I rounded out the month of November by reading Measure for Measure, a comedy by Shakespeare that was among the books I am registering and releasing for Whytraven. I was initially going to comment on how few Shakespeare play's I've either read or seen performed only to realize that when I counted them off, I've actually seen or read more than I originally thought. Nonetheless, I still find the Bard's work difficult to read (I know; they're meant to be performed not read!) but sometimes that's the only option.

Measure for Measure can best be described as Romeo and Juliet but with a happy ending. Or perhaps the sequel to Romeo and Juliet if the two hadn't taken such drastic measures (ha-ha!) at the end. In fact, the woman whose lover is short for this world is named Juliet and the play is once more set in Italy (though this time in Venice).

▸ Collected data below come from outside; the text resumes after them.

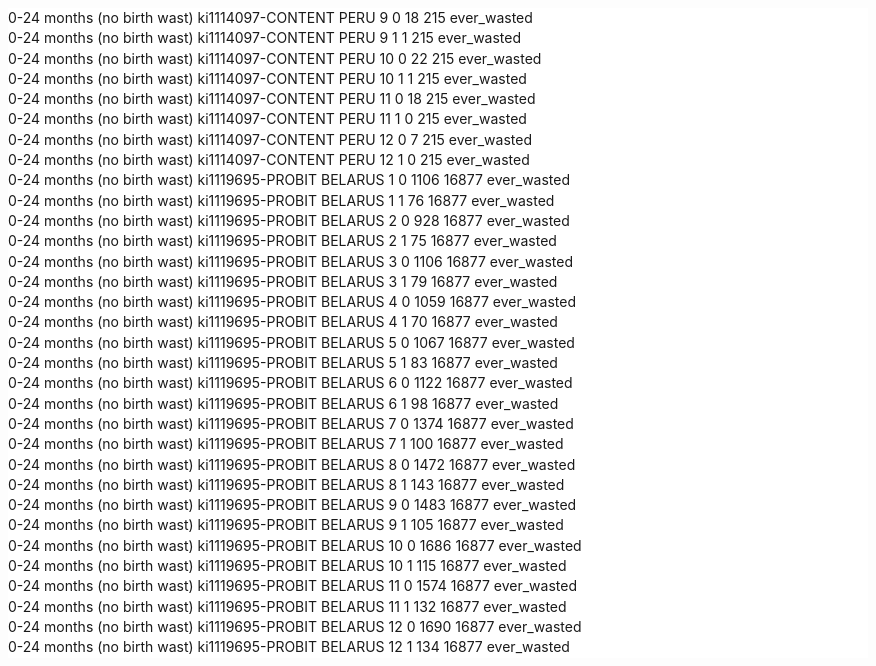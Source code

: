 0-24 months (no birth wast)   ki1114097-CONTENT          PERU                           9                  0       18     215  ever_wasted      
0-24 months (no birth wast)   ki1114097-CONTENT          PERU                           9                  1        1     215  ever_wasted      
0-24 months (no birth wast)   ki1114097-CONTENT          PERU                           10                 0       22     215  ever_wasted      
0-24 months (no birth wast)   ki1114097-CONTENT          PERU                           10                 1        1     215  ever_wasted      
0-24 months (no birth wast)   ki1114097-CONTENT          PERU                           11                 0       18     215  ever_wasted      
0-24 months (no birth wast)   ki1114097-CONTENT          PERU                           11                 1        0     215  ever_wasted      
0-24 months (no birth wast)   ki1114097-CONTENT          PERU                           12                 0        7     215  ever_wasted      
0-24 months (no birth wast)   ki1114097-CONTENT          PERU                           12                 1        0     215  ever_wasted      
0-24 months (no birth wast)   ki1119695-PROBIT           BELARUS                        1                  0     1106   16877  ever_wasted      
0-24 months (no birth wast)   ki1119695-PROBIT           BELARUS                        1                  1       76   16877  ever_wasted      
0-24 months (no birth wast)   ki1119695-PROBIT           BELARUS                        2                  0      928   16877  ever_wasted      
0-24 months (no birth wast)   ki1119695-PROBIT           BELARUS                        2                  1       75   16877  ever_wasted      
0-24 months (no birth wast)   ki1119695-PROBIT           BELARUS                        3                  0     1106   16877  ever_wasted      
0-24 months (no birth wast)   ki1119695-PROBIT           BELARUS                        3                  1       79   16877  ever_wasted      
0-24 months (no birth wast)   ki1119695-PROBIT           BELARUS                        4                  0     1059   16877  ever_wasted      
0-24 months (no birth wast)   ki1119695-PROBIT           BELARUS                        4                  1       70   16877  ever_wasted      
0-24 months (no birth wast)   ki1119695-PROBIT           BELARUS                        5                  0     1067   16877  ever_wasted      
0-24 months (no birth wast)   ki1119695-PROBIT           BELARUS                        5                  1       83   16877  ever_wasted      
0-24 months (no birth wast)   ki1119695-PROBIT           BELARUS                        6                  0     1122   16877  ever_wasted      
0-24 months (no birth wast)   ki1119695-PROBIT           BELARUS                        6                  1       98   16877  ever_wasted      
0-24 months (no birth wast)   ki1119695-PROBIT           BELARUS                        7                  0     1374   16877  ever_wasted      
0-24 months (no birth wast)   ki1119695-PROBIT           BELARUS                        7                  1      100   16877  ever_wasted      
0-24 months (no birth wast)   ki1119695-PROBIT           BELARUS                        8                  0     1472   16877  ever_wasted      
0-24 months (no birth wast)   ki1119695-PROBIT           BELARUS                        8                  1      143   16877  ever_wasted      
0-24 months (no birth wast)   ki1119695-PROBIT           BELARUS                        9                  0     1483   16877  ever_wasted      
0-24 months (no birth wast)   ki1119695-PROBIT           BELARUS                        9                  1      105   16877  ever_wasted      
0-24 months (no birth wast)   ki1119695-PROBIT           BELARUS                        10                 0     1686   16877  ever_wasted      
0-24 months (no birth wast)   ki1119695-PROBIT           BELARUS                        10                 1      115   16877  ever_wasted      
0-24 months (no birth wast)   ki1119695-PROBIT           BELARUS                        11                 0     1574   16877  ever_wasted      
0-24 months (no birth wast)   ki1119695-PROBIT           BELARUS                        11                 1      132   16877  ever_wasted      
0-24 months (no birth wast)   ki1119695-PROBIT           BELARUS                        12                 0     1690   16877  ever_wasted      
0-24 months (no birth wast)   ki1119695-PROBIT           BELARUS                        12                 1      134   16877  ever_wasted      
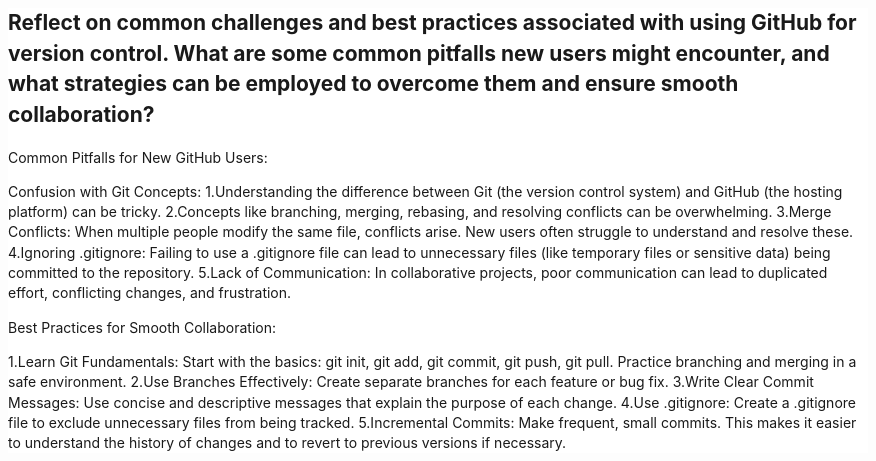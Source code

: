 ## Reflect on common challenges and best practices associated with using GitHub for version control. What are some common pitfalls new users might encounter, and what strategies can be employed to overcome them and ensure smooth collaboration?
Common Pitfalls for New GitHub Users:

Confusion with Git Concepts:
1.Understanding the difference between Git (the version control system) and GitHub (the hosting platform) can be tricky.
2.Concepts like branching, merging, rebasing, and resolving conflicts can be overwhelming.
3.Merge Conflicts:
When multiple people modify the same file, conflicts arise. New users often struggle to understand and resolve these.
4.Ignoring .gitignore:
Failing to use a .gitignore file can lead to unnecessary files (like temporary files or sensitive data) being committed to the repository.
5.Lack of Communication:
In collaborative projects, poor communication can lead to duplicated effort, conflicting changes, and frustration.

Best Practices for Smooth Collaboration:

1.Learn Git Fundamentals:
Start with the basics: git init, git add, git commit, git push, git pull.
Practice branching and merging in a safe environment.
2.Use Branches Effectively:
Create separate branches for each feature or bug fix.
3.Write Clear Commit Messages:
Use concise and descriptive messages that explain the purpose of each change.
4.Use .gitignore:
Create a .gitignore file to exclude unnecessary files from being tracked.
5.Incremental Commits:
Make frequent, small commits. This makes it easier to understand the history of changes and to revert to previous versions if necessary.
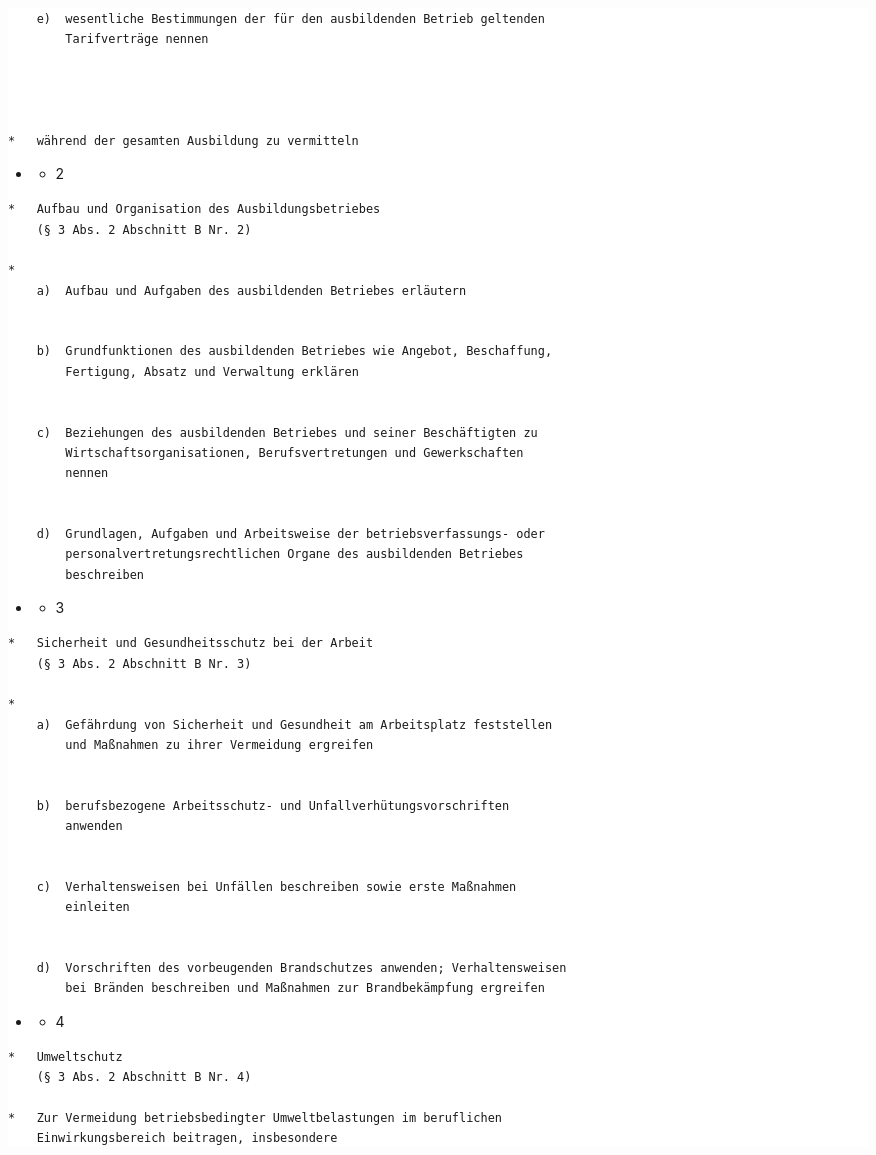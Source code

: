 
        e)  wesentliche Bestimmungen der für den ausbildenden Betrieb geltenden
            Tarifverträge nennen




    *   während der gesamten Ausbildung zu vermitteln


*    *   2

    *   Aufbau und Organisation des Ausbildungsbetriebes
        (§ 3 Abs. 2 Abschnitt B Nr. 2)

    *
        a)  Aufbau und Aufgaben des ausbildenden Betriebes erläutern


        b)  Grundfunktionen des ausbildenden Betriebes wie Angebot, Beschaffung,
            Fertigung, Absatz und Verwaltung erklären


        c)  Beziehungen des ausbildenden Betriebes und seiner Beschäftigten zu
            Wirtschaftsorganisationen, Berufsvertretungen und Gewerkschaften
            nennen


        d)  Grundlagen, Aufgaben und Arbeitsweise der betriebsverfassungs- oder
            personalvertretungsrechtlichen Organe des ausbildenden Betriebes
            beschreiben





*    *   3

    *   Sicherheit und Gesundheitsschutz bei der Arbeit
        (§ 3 Abs. 2 Abschnitt B Nr. 3)

    *
        a)  Gefährdung von Sicherheit und Gesundheit am Arbeitsplatz feststellen
            und Maßnahmen zu ihrer Vermeidung ergreifen


        b)  berufsbezogene Arbeitsschutz- und Unfallverhütungsvorschriften
            anwenden


        c)  Verhaltensweisen bei Unfällen beschreiben sowie erste Maßnahmen
            einleiten


        d)  Vorschriften des vorbeugenden Brandschutzes anwenden; Verhaltensweisen
            bei Bränden beschreiben und Maßnahmen zur Brandbekämpfung ergreifen





*    *   4

    *   Umweltschutz
        (§ 3 Abs. 2 Abschnitt B Nr. 4)

    *   Zur Vermeidung betriebsbedingter Umweltbelastungen im beruflichen
        Einwirkungsbereich beitragen, insbesondere
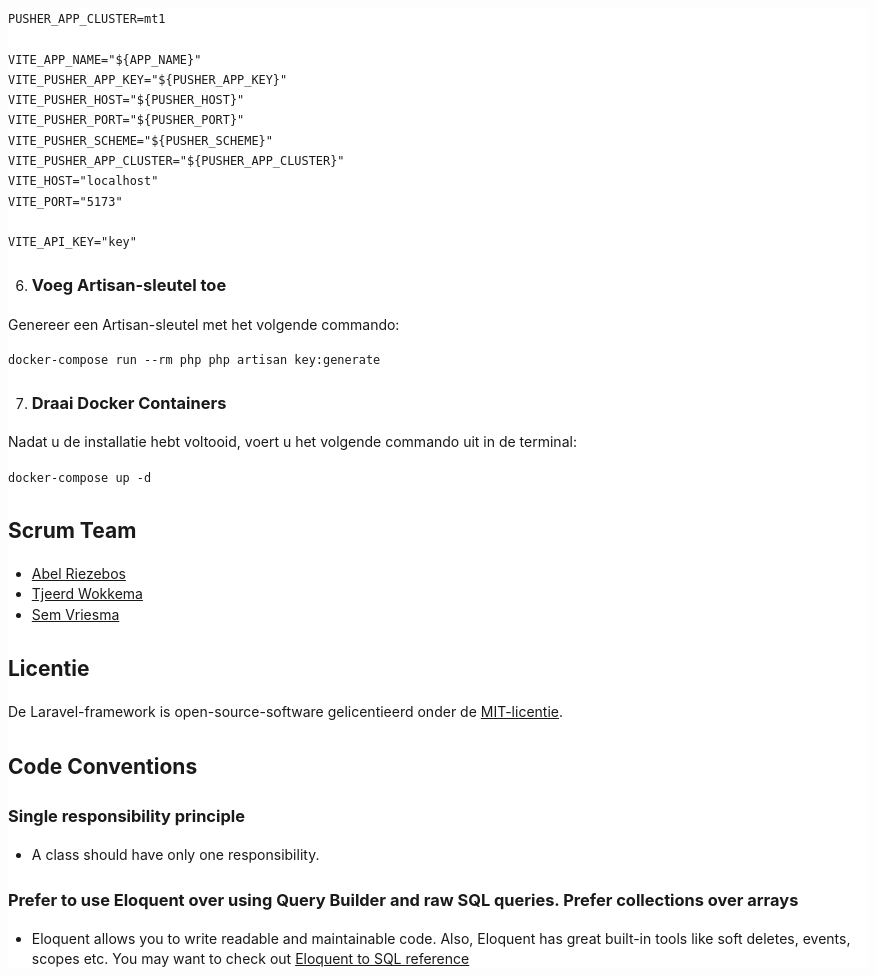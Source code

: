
 ```
PUSHER_APP_CLUSTER=mt1

VITE_APP_NAME="${APP_NAME}"
VITE_PUSHER_APP_KEY="${PUSHER_APP_KEY}"
VITE_PUSHER_HOST="${PUSHER_HOST}"
VITE_PUSHER_PORT="${PUSHER_PORT}"
VITE_PUSHER_SCHEME="${PUSHER_SCHEME}"
VITE_PUSHER_APP_CLUSTER="${PUSHER_APP_CLUSTER}"
VITE_HOST="localhost"
VITE_PORT="5173"

VITE_API_KEY="key"
```

6. ### Voeg Artisan-sleutel toe

Genereer een Artisan-sleutel met het volgende commando:

```
docker-compose run --rm php php artisan key:generate
```

7. ### Draai Docker Containers

Nadat u de installatie hebt voltooid, voert u het volgende commando uit in de terminal:

```
docker-compose up -d
```

## Scrum Team

- [Abel Riezebos](https://github.com/Abellio-R)
- [Tjeerd Wokkema](https://github.com/Tjeerd-171419)
- [Sem Vriesma](https://github.com/dockerchompz)

## Licentie

De Laravel-framework is open-source-software gelicentieerd onder de [MIT-licentie](https://opensource.org/licenses/MIT).

## Code Conventions


### **Single responsibility principle**

- A class should have only one responsibility.


### **Prefer to use Eloquent over using Query Builder and raw SQL queries. Prefer collections over arrays**

- Eloquent allows you to write readable and maintainable code. Also, Eloquent has great built-in tools like soft deletes, events, scopes etc. You may want to check out [Eloquent to SQL reference](https://github.com/alexeymezenin/eloquent-sql-reference)
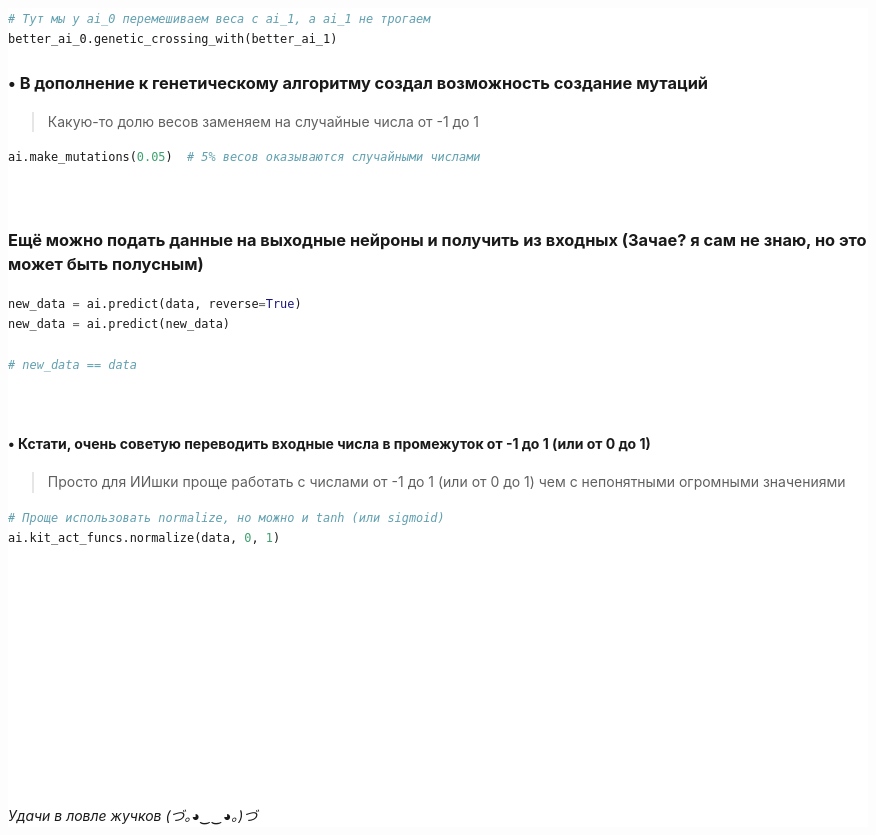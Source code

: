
 ```python
# Тут мы у ai_0 перемешиваем веса с ai_1, а ai_1 не трогаем
better_ai_0.genetic_crossing_with(better_ai_1)
```
### • В дополнение к генетическому алгоритму создал возможность создание мутаций
> Какую-то долю весов заменяем на случайные числа от -1 до 1 

```python
ai.make_mutations(0.05)  # 5% весов оказываются случайными числами
```


####  
### Ещё можно подать данные на выходные нейроны и получить из входных (Зачае? я сам не знаю, но это может быть полусным)
```python
new_data = ai.predict(data, reverse=True)
new_data = ai.predict(new_data)

# new_data == data
```

####  
#### • Кстати, очень советую переводить входные числа в промежуток от -1 до 1 (или от 0 до 1) 
> Просто для ИИшки проще работать с числами от -1 до 1 (или от 0 до 1) чем с непонятными огромными значениями

```python
# Проще использовать normalize, но можно и tanh (или sigmoid)
ai.kit_act_funcs.normalize(data, 0, 1)
```


#  
#  
#  
###### _Удачи в ловле жучков_ (づ｡◕‿‿◕｡)づ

The play pokes fun at sex in and out of marriage and the "oldest profession" but beyond all the bawdy jokes, is a cautionary tale against morality based government. Juliet's lover, Claudio, is soon to be hanged for getting Juliet pregnant. It's an old law on the books, not enforced for ages until the Duke hands over the city to his would-be successor.

As I read the play I couldn't help but think of the current president and the GOP and their catering to the religious right. The recent scandals that are too numerous to list here are echoed in Angelo's inability to follow the law that he is so eager to enforce against Claudio. So while the play may have been written at the turn of the seventeenth century, it is still relevant and on topic.